Por isso, vale destacar que não apenas o objeto discurso político passou por transformações, mas também os estudos desenvolvidos pela Análise do Discurso sofreram várias modificações ao longo do tempo, desde sua formação inicial, no final de década de 1960, por M. Pêcheux. Isso se deu tanto na forma de analisar os mecanismos de constituição e formulação dos discursos, como na busca por qual tipo de discurso tomar como objeto. Assim, de acordo com Sá (2011):

Esses movimentos se deram, em grande medida, pelas inúmeras transformações ocorridas com o discurso político, objeto primeiro e ponto de partida para os estudos em Análise do Discurso na França, e sua relação com outros discursos – científico, religioso, literários etc. Esse fato pode ser observado em uma virada na obra de M. Pêcheux na década de 1980, além dos trabalhos desenvolvidos por J.-J. Courtine que, em sua tese sobre o discurso comunista endereçado aos cristãos (1981), observa a heterogeneidade dos discursos, os enunciados divididos (a presença do outro no interior de uma FD – a fala cristã presente no discurso comunista), e considera a necessidade de se agregar às análises o ritual que envolve as intervenções dos porta-vozes; e, partir de trabalhos posteriores, propõe mudanças nas formas de análise do discurso político estabelecidas, também, em função de mudanças no próprio discurso político. (SÁ, 2011, p. 17).

De fato, o discurso político foi e continua sendo um campo fértil para pesquisas e tem sido um domínio bastante requisitado pelas diversas áreas do conhecimento. A natureza heterogênea das pesquisas e perspectivas desenvolvidas neste campo evidenciam sua potencialidade, além da sua complexidade atual como objeto de estudo, pois os problemas se renovam quando se trata de analisar o discurso político. As mutações de que tratam Courtine (2006) e comenta Sá (2011) vão se evidenciar de modo muito notável em nosso corpus, cujas materialidades põem em evidência a figura de uma outra figura política perfomatizada nas relações que são estabelecidas com os potenciais eleitores nas ruas e nas redes direcionados às urnas através de seus sufrágios. Mostraremos nos capítulos 4 como o discurso político nas redes

sociais se constitui como uma cena na qual o ator joga com mudanças de posições entre figura política (desejo de representante do povo) e homem do povo (mais um indivíduo, pai/mãe de família, filho, amigo etc. no meio do povo). Veremos, também a cultura da selfie assumir materialmente o lugar de uma das notáveis mutações.

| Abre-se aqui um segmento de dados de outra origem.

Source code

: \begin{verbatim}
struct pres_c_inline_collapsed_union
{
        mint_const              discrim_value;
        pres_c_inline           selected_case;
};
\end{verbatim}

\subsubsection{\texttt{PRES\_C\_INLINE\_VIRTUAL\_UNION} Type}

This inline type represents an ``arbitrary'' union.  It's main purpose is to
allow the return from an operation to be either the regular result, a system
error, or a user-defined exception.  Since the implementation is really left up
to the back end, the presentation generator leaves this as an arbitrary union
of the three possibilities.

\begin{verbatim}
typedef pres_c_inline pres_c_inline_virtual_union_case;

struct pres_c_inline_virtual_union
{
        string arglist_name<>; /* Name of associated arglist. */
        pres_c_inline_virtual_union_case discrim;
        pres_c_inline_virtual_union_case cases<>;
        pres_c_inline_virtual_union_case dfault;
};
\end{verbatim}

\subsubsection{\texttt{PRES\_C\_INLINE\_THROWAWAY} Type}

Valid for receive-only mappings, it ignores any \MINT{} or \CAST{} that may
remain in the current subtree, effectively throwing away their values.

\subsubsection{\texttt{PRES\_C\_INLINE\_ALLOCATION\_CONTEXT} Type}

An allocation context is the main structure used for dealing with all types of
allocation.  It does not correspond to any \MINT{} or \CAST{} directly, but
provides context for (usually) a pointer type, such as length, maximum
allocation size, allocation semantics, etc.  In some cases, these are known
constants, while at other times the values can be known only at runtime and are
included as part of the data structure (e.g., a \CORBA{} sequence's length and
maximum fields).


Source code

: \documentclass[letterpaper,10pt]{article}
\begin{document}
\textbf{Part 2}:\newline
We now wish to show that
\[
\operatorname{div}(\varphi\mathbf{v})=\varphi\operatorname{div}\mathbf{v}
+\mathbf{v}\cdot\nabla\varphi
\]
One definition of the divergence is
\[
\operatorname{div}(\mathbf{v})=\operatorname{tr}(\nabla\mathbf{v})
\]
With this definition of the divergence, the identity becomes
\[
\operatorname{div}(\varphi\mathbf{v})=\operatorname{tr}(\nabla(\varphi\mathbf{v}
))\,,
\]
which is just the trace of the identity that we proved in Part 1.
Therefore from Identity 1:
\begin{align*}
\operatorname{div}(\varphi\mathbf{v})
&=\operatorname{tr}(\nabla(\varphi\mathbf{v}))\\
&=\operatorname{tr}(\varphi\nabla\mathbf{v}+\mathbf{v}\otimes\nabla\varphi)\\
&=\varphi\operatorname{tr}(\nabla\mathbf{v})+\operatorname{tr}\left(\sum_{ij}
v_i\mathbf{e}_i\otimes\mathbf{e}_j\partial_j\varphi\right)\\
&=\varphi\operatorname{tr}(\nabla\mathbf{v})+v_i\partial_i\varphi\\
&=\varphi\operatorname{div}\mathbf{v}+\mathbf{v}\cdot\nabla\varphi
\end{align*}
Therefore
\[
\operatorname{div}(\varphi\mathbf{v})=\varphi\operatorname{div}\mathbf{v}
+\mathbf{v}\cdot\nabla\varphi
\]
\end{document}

Para pensarmos na trajetória do objeto discurso político e suas modificações, propomos a priori, pensar as transformações epistemológicas da escola francesa de Análise do Discurso, para depreender seus desdobramento e evolução do seu objeto na França e no Brasil. Desse modo, o objetivo deste capítulo é resgatar a historicidade do objeto na constituição e desenvolvimento da Análise do Discurso, focalizando o nosso olhar para, justamente, o objeto privilegiado desde a fundação desta teoria: o discurso político. Por isso, pensamos nas seguintes questões: como o discurso político foi abordado pelos analistas do discurso da França e do Brasil ao longo dessas últimas cinco décadas? O discurso político ainda continua a ser o objeto privilegiado da AD? Os trabalhos desenvolvidos sobre o discurso político revelam as mutações do objeto? Há uma historicidade no próprio conceito/objeto discurso político? O que mudou e o que há de repetível no interior das anunciadas mutações?